La testimonianza di Federica

La prima cosa che ho imparato in Albania è stato condividere. Questo perché non sono andata lì a titolo personale, ma sono stata inviata dalla Chiesa. E non da sola: come Gesù inviava i suoi discepoli a due a due, così anche io ho avuto due compagne con cui condividere il cammino. Insieme al don, ecco allora una piccola comunità che fin da subito ha condiviso la Parola, l’Eucarestia e, ovviamente, la quotidianità.

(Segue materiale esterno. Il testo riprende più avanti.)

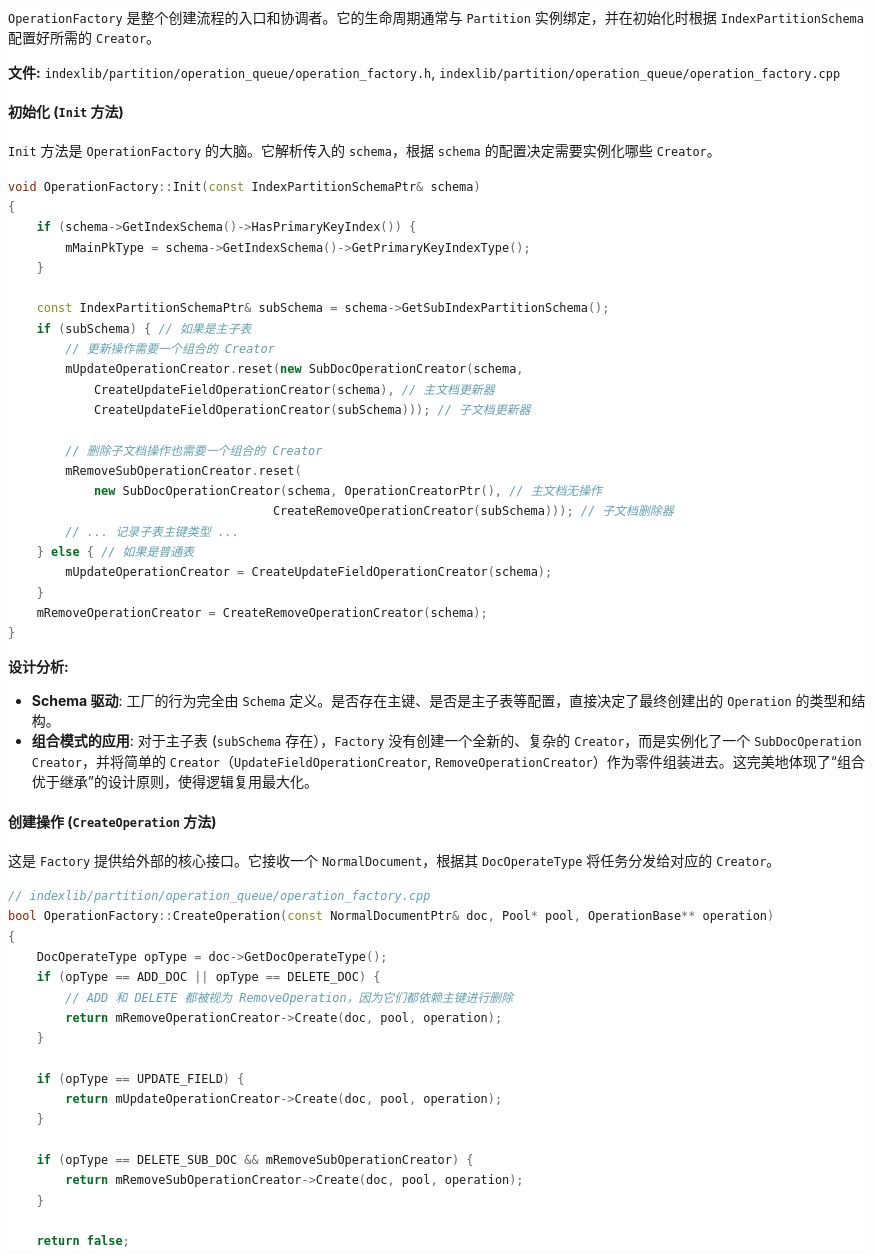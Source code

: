 `OperationFactory` 是整个创建流程的入口和协调者。它的生命周期通常与 `Partition` 实例绑定，并在初始化时根据 `IndexPartitionSchema` 配置好所需的 `Creator`。

**文件:** `indexlib/partition/operation_queue/operation_factory.h`, `indexlib/partition/operation_queue/operation_factory.cpp`

#### 初始化 (`Init` 方法)

`Init` 方法是 `OperationFactory` 的大脑。它解析传入的 `schema`，根据 `schema` 的配置决定需要实例化哪些 `Creator`。

```cpp
void OperationFactory::Init(const IndexPartitionSchemaPtr& schema)
{
    if (schema->GetIndexSchema()->HasPrimaryKeyIndex()) {
        mMainPkType = schema->GetIndexSchema()->GetPrimaryKeyIndexType();
    }

    const IndexPartitionSchemaPtr& subSchema = schema->GetSubIndexPartitionSchema();
    if (subSchema) { // 如果是主子表
        // 更新操作需要一个组合的 Creator
        mUpdateOperationCreator.reset(new SubDocOperationCreator(schema, 
            CreateUpdateFieldOperationCreator(schema), // 主文档更新器
            CreateUpdateFieldOperationCreator(subSchema))); // 子文档更新器
        
        // 删除子文档操作也需要一个组合的 Creator
        mRemoveSubOperationCreator.reset(
            new SubDocOperationCreator(schema, OperationCreatorPtr(), // 主文档无操作
                                     CreateRemoveOperationCreator(subSchema))); // 子文档删除器
        // ... 记录子表主键类型 ...
    } else { // 如果是普通表
        mUpdateOperationCreator = CreateUpdateFieldOperationCreator(schema);
    }
    mRemoveOperationCreator = CreateRemoveOperationCreator(schema);
}
```

**设计分析:**

*   **Schema 驱动**: 工厂的行为完全由 `Schema` 定义。是否存在主键、是否是主子表等配置，直接决定了最终创建出的 `Operation` 的类型和结构。
*   **组合模式的应用**: 对于主子表 (`subSchema` 存在），`Factory` 没有创建一个全新的、复杂的 `Creator`，而是实例化了一个 `SubDocOperationCreator`，并将简单的 `Creator`（`UpdateFieldOperationCreator`, `RemoveOperationCreator`）作为零件组装进去。这完美地体现了“组合优于继承”的设计原则，使得逻辑复用最大化。

#### 创建操作 (`CreateOperation` 方法)

这是 `Factory` 提供给外部的核心接口。它接收一个 `NormalDocument`，根据其 `DocOperateType` 将任务分发给对应的 `Creator`。

```cpp
// indexlib/partition/operation_queue/operation_factory.cpp
bool OperationFactory::CreateOperation(const NormalDocumentPtr& doc, Pool* pool, OperationBase** operation)
{
    DocOperateType opType = doc->GetDocOperateType();
    if (opType == ADD_DOC || opType == DELETE_DOC) {
        // ADD 和 DELETE 都被视为 RemoveOperation，因为它们都依赖主键进行删除
        return mRemoveOperationCreator->Create(doc, pool, operation);
    }

    if (opType == UPDATE_FIELD) {
        return mUpdateOperationCreator->Create(doc, pool, operation);
    }

    if (opType == DELETE_SUB_DOC && mRemoveSubOperationCreator) {
        return mRemoveSubOperationCreator->Create(doc, pool, operation);
    }

    return false;
```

Dividere la mia giornata con altri, all’inizio, non è stato facile, ma quando ho visto che ciò che condividevo acquistava più senso e valore, allora ho capito che condividere, cioè dividere con, non è un diminuire, ma un moltiplicare. Quando si presentava un problema, tra di noi ne discutevamo, ma soprattutto avevamo imparato a condividerlo con coloro che camminavano con noi. Ed ecco ancora il ripetersi del miracolo: forse noi non potevamo risolvere direttamente quel problema, ma qualcun altro si o perlomeno ci poteva aiutare.
La magia della condivisione, o meglio, la sua potenza.
Adesso ho compreso meglio cosa significhi spezzare il pane e distribuirlo.

Dare tempo e concedersi tempo è un’altra cosa che la missione mi ha insegnato. Nella mia quotidianità il tempo non era mai abbastanza e ne mancava sempre per me e per le persone a me care, ma non era il tempo ad essere poco, ero io a non sapergli dare il giusto peso, soprattutto nelle relazioni. E allora grazie a quegli imprevisti che hanno fatto rallentare la mia corsa occidentale verso il raggiungimento di alti livelli di produzione. Grazie a tutte le persone che mi hanno insegnato a stare seduta su un divano a bere caffè turco e a chiacciherare di cuore senza farmi avere la sensazione di star perdendo tempo, ma anzi regalandomi l’emozione di aver vissuto il meraviglioso incontro con il Signore, perché non dimentichiamoci che Gesù ha evangelizzato non solo camminando, ma anche stando a tavola.

E infine la Provvidenza.
Il Signore interviene lì dove c’è bisogno, quando c’è bisogno. L’unica cosa che ho dovuto imparare a fare è stato fidarmi del suo intervento. Quante cose e quante persone sono state provvidenziali!
La Provvidenza ho potuto vederla solo perché ho deciso che da sola la missione non potevo farla, non potevo viverla, ma avevo bisogno di essere presa per mano e guidata. Il mio orgoglio, a fatica, non lo nego, è stato messo da parte, perché avevo bisogno di affidarmi a qualcuno che poteva accompagnarmi e quel qualcuno si è incarnato nelle tante persone, davvero tante, che ho incontrato sul mio cammino o che semplicemente ho riscoperto e che per me sono state luce.

In questo ritorno, mi auguro di continuare ad essere illuminata dalle tante luci, vecchie e nuove, della mia strada. Mi auguro di incontrarne di altre e soprattutto di poter continuare a far risplendere la luce forte e calda che la missione ha acceso in me.